The White Door is a point-and-click puzzle video game developed by Dutch studio Rusty Lake. Released on Steam and iOS on January 9, 2020 and on GOG.com on April 14, 2020, it was highlighted as different from other games in Rusty Lake series, telling a more "personal" story.

== Gameplay ==
The White Doors story follows Robert Hill, who wakes up in a mental health facility in 1972, suffering from amnesia, with no memories about his life.
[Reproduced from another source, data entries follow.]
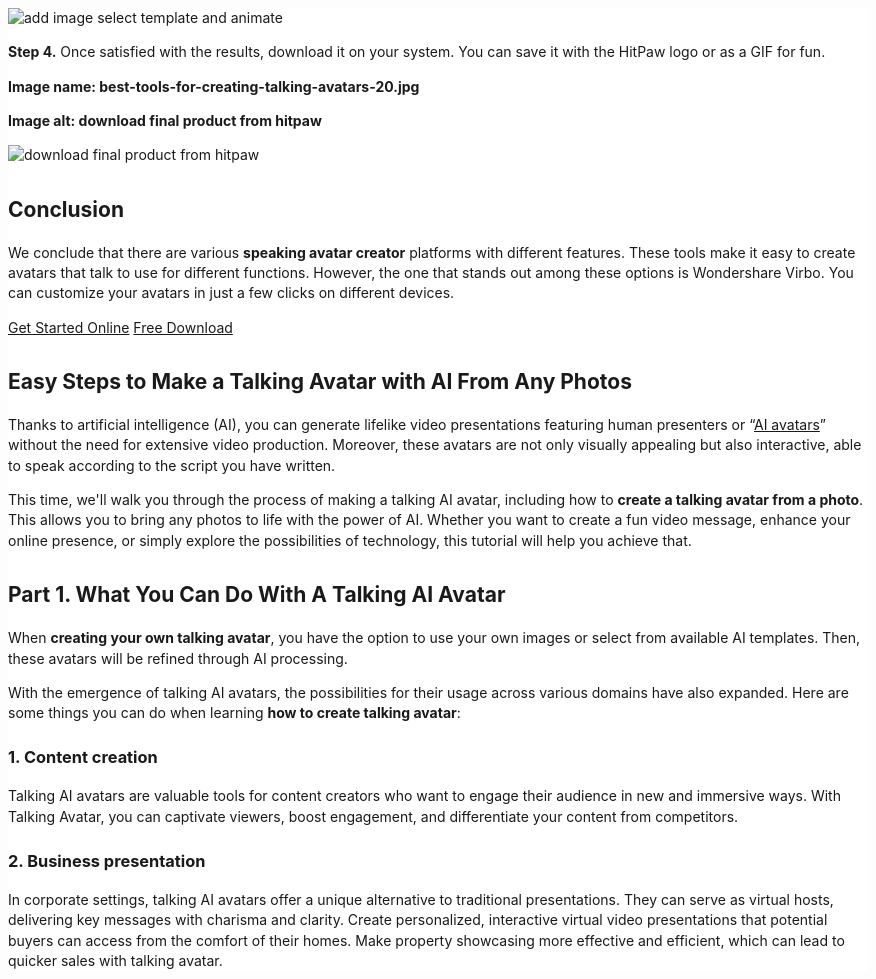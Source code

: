 ![add image select template and animate](https://images.wondershare.com/virbo/article/2024/02/best-tools-for-creating-talking-avatars-19.jpg)

**Step 4.** Once satisfied with the results, download it on your system. You can save it with the HitPaw logo or as a GIF for fun.

**Image name: best-tools-for-creating-talking-avatars-20.jpg**

**Image alt: download final product from hitpaw**

![download final product from hitpaw](https://images.wondershare.com/virbo/article/2024/02/best-tools-for-creating-talking-avatars-20.jpg)

## Conclusion

We conclude that there are various **speaking avatar creator** platforms with different features. These tools make it easy to create avatars that talk to use for different functions. However, the one that stands out among these options is Wondershare Virbo. You can customize your avatars in just a few clicks on different devices.

[Get Started Online](https://tools.techidaily.com/wondershare/virbo/download/) [Free Download](https://tools.techidaily.com/wondershare/virbo/download/)



## Easy Steps to Make a Talking Avatar with AI From Any Photos

Thanks to artificial intelligence (AI), you can generate lifelike video presentations featuring human presenters or “[AI avatars](https://virbo.wondershare.com/ai-avatar/top-ai-avatar-generators.html)” without the need for extensive video production. Moreover, these avatars are not only visually appealing but also interactive, able to speak according to the script you have written.

This time, we'll walk you through the process of making a talking AI avatar, including how to **create a talking avatar from a photo**. This allows you to bring any photos to life with the power of AI. Whether you want to create a fun video message, enhance your online presence, or simply explore the possibilities of technology, this tutorial will help you achieve that.

## Part 1\. What You Can Do With A Talking AI Avatar

When **creating your own talking avatar**, you have the option to use your own images or select from available AI templates. Then, these avatars will be refined through AI processing.

With the emergence of talking AI avatars, the possibilities for their usage across various domains have also expanded. Here are some things you can do when learning **how to create talking avatar**:

### 1\. Content creation

Talking AI avatars are valuable tools for content creators who want to engage their audience in new and immersive ways. With Talking Avatar, you can captivate viewers, boost engagement, and differentiate your content from competitors.

### 2\. Business presentation

In corporate settings, talking AI avatars offer a unique alternative to traditional presentations. They can serve as virtual hosts, delivering key messages with charisma and clarity. Create personalized, interactive virtual video presentations that potential buyers can access from the comfort of their homes. Make property showcasing more effective and efficient, which can lead to quicker sales with talking avatar.
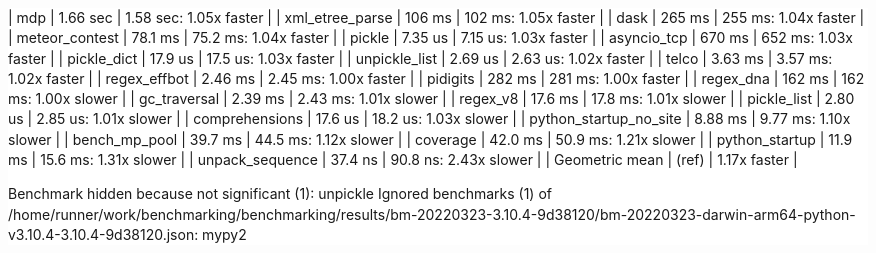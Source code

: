 | mdp                     | 1.66 sec                                               | 1.58 sec: 1.05x faster                                                |
| xml_etree_parse         | 106 ms                                                 | 102 ms: 1.05x faster                                                  |
| dask                    | 265 ms                                                 | 255 ms: 1.04x faster                                                  |
| meteor_contest          | 78.1 ms                                                | 75.2 ms: 1.04x faster                                                 |
| pickle                  | 7.35 us                                                | 7.15 us: 1.03x faster                                                 |
| asyncio_tcp             | 670 ms                                                 | 652 ms: 1.03x faster                                                  |
| pickle_dict             | 17.9 us                                                | 17.5 us: 1.03x faster                                                 |
| unpickle_list           | 2.69 us                                                | 2.63 us: 1.02x faster                                                 |
| telco                   | 3.63 ms                                                | 3.57 ms: 1.02x faster                                                 |
| regex_effbot            | 2.46 ms                                                | 2.45 ms: 1.00x faster                                                 |
| pidigits                | 282 ms                                                 | 281 ms: 1.00x faster                                                  |
| regex_dna               | 162 ms                                                 | 162 ms: 1.00x slower                                                  |
| gc_traversal            | 2.39 ms                                                | 2.43 ms: 1.01x slower                                                 |
| regex_v8                | 17.6 ms                                                | 17.8 ms: 1.01x slower                                                 |
| pickle_list             | 2.80 us                                                | 2.85 us: 1.01x slower                                                 |
| comprehensions          | 17.6 us                                                | 18.2 us: 1.03x slower                                                 |
| python_startup_no_site  | 8.88 ms                                                | 9.77 ms: 1.10x slower                                                 |
| bench_mp_pool           | 39.7 ms                                                | 44.5 ms: 1.12x slower                                                 |
| coverage                | 42.0 ms                                                | 50.9 ms: 1.21x slower                                                 |
| python_startup          | 11.9 ms                                                | 15.6 ms: 1.31x slower                                                 |
| unpack_sequence         | 37.4 ns                                                | 90.8 ns: 2.43x slower                                                 |
| Geometric mean          | (ref)                                                  | 1.17x faster                                                          |

Benchmark hidden because not significant (1): unpickle
Ignored benchmarks (1) of /home/runner/work/benchmarking/benchmarking/results/bm-20220323-3.10.4-9d38120/bm-20220323-darwin-arm64-python-v3.10.4-3.10.4-9d38120.json: mypy2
The player needs to go through slowly changing daily routine of Robert, following a set of instructions, solving puzzles and searching for hints to find about his background and help him restore lost memory.

== Reception ==
The game has been praised for its unique monochrome style and vagueness of the narrative, uncommon for games where the main character has lost their memory, leaving some questions unanswered. The White Door was described by PC Gamer as "getting under your skin and making you feel what it's like to be somebody else" and "the game about feeling as bad as it's possible to feel", where everyone can find certain personal relevance and significance.